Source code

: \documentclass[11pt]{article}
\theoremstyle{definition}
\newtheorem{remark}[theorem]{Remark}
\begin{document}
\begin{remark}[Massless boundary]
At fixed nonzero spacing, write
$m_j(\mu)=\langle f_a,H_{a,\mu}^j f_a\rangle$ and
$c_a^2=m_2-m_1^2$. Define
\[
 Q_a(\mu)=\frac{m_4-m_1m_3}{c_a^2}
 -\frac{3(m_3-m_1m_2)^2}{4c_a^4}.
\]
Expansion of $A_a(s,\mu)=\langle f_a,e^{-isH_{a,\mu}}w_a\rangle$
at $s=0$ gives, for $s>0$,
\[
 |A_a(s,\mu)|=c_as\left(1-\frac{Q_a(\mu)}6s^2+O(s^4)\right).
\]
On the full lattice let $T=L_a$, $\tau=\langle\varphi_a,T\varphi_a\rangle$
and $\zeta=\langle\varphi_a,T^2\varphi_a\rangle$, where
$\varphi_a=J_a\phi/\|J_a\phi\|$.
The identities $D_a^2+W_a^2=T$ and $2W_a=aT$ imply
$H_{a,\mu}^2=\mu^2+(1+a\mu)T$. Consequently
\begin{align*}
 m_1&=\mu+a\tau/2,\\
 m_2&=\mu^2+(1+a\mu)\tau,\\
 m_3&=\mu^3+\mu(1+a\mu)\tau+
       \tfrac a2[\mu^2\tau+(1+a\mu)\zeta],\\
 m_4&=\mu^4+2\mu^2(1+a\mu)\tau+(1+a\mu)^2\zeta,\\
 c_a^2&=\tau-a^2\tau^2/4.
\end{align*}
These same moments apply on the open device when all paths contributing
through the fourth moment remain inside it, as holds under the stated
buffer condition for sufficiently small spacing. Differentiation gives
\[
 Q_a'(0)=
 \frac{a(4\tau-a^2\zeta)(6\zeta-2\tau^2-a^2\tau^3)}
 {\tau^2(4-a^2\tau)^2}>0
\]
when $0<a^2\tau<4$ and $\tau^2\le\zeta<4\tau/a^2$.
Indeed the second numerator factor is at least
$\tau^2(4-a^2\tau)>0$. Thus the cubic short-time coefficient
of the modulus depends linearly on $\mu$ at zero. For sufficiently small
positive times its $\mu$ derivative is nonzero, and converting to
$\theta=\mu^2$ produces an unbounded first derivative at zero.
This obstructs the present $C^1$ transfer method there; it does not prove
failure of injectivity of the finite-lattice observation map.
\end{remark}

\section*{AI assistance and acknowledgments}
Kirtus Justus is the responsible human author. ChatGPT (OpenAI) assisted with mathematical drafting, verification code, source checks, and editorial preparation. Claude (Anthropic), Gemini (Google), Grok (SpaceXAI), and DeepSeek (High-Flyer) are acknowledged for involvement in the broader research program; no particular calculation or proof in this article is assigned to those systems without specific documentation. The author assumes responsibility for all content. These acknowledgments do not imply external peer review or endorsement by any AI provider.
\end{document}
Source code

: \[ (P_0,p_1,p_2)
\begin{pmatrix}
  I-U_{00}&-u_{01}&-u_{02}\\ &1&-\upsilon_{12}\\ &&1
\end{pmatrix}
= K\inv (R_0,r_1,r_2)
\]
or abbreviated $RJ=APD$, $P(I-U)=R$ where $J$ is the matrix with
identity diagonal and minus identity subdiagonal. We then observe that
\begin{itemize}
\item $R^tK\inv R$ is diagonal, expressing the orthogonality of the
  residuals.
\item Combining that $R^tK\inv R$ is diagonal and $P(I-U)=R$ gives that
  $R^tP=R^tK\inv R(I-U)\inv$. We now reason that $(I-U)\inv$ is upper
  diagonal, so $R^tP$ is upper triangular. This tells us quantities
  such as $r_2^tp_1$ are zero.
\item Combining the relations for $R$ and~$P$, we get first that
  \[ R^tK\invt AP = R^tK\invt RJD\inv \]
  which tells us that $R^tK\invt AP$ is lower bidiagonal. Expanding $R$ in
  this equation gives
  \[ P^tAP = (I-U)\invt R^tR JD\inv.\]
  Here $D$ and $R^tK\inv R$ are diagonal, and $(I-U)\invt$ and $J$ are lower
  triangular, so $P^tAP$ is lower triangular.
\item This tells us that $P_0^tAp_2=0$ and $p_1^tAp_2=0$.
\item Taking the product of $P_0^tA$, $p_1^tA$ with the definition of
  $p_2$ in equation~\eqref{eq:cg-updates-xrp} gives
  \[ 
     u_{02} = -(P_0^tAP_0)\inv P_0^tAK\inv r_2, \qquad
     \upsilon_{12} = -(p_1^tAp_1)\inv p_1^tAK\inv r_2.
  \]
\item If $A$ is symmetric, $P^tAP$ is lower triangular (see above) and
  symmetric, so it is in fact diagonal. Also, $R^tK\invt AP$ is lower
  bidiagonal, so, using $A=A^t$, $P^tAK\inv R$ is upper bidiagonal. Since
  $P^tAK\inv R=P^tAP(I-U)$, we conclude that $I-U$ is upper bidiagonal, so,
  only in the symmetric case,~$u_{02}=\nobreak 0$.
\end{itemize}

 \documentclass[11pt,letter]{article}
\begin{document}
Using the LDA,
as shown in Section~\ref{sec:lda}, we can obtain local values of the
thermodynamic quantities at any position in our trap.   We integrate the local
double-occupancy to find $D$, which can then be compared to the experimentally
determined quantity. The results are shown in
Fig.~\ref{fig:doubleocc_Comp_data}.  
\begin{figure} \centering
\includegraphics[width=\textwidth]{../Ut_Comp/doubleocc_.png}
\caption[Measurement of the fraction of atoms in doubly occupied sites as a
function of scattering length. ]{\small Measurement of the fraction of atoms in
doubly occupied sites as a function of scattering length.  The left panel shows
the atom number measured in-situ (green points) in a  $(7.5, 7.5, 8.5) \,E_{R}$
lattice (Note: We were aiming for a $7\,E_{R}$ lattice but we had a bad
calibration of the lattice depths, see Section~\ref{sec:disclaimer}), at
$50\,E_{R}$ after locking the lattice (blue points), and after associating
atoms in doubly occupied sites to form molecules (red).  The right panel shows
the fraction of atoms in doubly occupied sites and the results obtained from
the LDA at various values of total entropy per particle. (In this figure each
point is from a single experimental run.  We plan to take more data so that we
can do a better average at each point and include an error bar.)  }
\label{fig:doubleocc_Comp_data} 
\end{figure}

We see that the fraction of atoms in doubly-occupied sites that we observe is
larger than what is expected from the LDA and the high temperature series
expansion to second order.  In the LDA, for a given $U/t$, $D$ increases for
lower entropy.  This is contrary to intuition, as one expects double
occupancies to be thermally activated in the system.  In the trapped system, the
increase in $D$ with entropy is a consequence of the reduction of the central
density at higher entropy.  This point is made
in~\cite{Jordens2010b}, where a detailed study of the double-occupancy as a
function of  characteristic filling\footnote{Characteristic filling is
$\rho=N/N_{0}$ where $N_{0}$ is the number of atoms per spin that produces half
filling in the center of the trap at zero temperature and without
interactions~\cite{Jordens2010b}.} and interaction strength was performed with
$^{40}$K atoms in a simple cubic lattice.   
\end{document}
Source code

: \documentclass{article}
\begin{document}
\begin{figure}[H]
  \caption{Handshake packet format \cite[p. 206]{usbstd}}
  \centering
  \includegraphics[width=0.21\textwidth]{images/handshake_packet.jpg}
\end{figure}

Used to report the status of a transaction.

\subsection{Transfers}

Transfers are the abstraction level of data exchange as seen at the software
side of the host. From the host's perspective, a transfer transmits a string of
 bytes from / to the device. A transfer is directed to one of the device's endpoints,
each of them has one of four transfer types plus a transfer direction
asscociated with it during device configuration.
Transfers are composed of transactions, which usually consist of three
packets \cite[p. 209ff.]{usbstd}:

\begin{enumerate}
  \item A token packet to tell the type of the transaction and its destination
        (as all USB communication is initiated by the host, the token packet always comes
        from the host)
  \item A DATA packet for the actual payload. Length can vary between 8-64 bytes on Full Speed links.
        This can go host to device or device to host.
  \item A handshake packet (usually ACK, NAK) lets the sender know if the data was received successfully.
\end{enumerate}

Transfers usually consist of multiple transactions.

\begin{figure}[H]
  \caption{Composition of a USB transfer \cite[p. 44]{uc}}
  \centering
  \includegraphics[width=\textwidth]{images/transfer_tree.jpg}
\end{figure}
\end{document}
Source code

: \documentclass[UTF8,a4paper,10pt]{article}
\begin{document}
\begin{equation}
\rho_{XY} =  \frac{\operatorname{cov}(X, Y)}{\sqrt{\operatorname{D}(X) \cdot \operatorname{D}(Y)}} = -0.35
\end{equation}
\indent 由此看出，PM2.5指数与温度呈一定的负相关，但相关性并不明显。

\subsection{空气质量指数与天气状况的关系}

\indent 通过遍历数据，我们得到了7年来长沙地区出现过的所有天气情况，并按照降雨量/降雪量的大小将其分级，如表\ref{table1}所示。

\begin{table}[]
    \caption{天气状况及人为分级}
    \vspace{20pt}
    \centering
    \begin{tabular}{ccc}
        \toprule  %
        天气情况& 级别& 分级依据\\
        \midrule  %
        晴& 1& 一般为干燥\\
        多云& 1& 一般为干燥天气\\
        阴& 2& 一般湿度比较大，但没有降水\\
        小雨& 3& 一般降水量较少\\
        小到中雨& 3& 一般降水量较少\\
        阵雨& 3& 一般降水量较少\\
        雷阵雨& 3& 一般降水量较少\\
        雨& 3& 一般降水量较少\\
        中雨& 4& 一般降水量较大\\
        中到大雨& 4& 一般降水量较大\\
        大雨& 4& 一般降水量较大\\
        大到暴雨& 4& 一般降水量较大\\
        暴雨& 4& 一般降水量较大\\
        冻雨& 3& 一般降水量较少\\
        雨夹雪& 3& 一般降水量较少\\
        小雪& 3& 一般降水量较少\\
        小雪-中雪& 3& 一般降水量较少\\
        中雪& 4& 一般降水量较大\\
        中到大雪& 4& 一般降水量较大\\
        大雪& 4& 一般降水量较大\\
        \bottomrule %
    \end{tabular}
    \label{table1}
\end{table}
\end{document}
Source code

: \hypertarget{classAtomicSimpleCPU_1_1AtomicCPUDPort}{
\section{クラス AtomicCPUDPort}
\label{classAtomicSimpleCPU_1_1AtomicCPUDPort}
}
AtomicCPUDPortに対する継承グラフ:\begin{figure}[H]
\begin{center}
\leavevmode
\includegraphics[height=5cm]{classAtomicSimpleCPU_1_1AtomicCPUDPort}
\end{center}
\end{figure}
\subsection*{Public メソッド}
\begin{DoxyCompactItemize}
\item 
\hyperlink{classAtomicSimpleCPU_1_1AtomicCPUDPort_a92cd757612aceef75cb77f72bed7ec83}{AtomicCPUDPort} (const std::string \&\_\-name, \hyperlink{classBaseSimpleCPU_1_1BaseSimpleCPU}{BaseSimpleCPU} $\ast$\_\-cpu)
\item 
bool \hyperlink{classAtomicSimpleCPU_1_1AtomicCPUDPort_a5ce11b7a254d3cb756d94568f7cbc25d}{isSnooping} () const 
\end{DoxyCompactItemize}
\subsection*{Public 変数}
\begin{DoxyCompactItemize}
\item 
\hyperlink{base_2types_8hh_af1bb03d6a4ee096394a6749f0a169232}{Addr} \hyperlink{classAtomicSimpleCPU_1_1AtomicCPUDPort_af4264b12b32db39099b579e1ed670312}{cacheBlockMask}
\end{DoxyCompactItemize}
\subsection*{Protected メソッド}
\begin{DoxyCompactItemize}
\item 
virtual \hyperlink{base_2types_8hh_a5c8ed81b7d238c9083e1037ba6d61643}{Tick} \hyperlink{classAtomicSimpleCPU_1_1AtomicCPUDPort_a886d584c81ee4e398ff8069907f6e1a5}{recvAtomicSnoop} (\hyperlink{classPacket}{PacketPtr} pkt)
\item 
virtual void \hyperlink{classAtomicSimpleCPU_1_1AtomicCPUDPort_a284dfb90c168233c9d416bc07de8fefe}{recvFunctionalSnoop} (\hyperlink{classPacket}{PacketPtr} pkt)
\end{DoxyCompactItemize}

** HOW TO COMPLETE THIS TASK **
Show, from the listing above, each line that contains the word "quantities".

** REPLY TO THE EXERCISE **
  diagonal, so $R^tP$ is upper triangular. This tells us quantities
thermodynamic quantities at any position in our trap.   We integrate the local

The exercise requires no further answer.